-------- Given data --------

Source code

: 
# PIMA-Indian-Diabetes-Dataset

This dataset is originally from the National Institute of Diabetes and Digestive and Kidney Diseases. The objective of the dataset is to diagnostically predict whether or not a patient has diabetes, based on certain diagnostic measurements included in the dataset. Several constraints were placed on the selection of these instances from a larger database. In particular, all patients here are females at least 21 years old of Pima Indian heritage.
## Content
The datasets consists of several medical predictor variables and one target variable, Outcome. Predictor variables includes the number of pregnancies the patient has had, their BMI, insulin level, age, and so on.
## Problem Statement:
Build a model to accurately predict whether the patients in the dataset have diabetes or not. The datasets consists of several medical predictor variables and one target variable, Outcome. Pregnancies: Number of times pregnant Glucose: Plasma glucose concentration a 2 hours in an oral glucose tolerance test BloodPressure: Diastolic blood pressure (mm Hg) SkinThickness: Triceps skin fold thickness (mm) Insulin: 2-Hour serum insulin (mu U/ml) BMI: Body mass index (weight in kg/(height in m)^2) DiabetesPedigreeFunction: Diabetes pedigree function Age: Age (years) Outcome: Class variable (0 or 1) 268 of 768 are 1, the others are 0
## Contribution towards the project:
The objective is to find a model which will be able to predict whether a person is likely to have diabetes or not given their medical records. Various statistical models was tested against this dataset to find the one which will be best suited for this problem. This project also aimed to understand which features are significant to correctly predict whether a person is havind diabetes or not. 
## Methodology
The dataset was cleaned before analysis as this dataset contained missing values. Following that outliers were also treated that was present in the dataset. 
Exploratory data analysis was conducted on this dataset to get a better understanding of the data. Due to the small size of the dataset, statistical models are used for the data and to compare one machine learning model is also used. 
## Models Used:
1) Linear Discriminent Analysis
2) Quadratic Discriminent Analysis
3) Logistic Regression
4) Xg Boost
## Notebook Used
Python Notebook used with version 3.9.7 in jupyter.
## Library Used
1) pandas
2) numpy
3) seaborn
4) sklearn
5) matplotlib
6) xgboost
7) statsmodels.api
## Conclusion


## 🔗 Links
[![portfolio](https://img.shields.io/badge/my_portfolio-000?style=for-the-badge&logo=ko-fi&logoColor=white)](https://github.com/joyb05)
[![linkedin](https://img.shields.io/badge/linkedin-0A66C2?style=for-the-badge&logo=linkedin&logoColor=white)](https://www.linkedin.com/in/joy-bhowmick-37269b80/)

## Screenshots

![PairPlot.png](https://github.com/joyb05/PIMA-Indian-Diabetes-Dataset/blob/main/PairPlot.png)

--------

◆ **Exercise objective**
Count the lines of the data that hold the string "white", and give that number as the entire reply.

◆ **Answer space**
2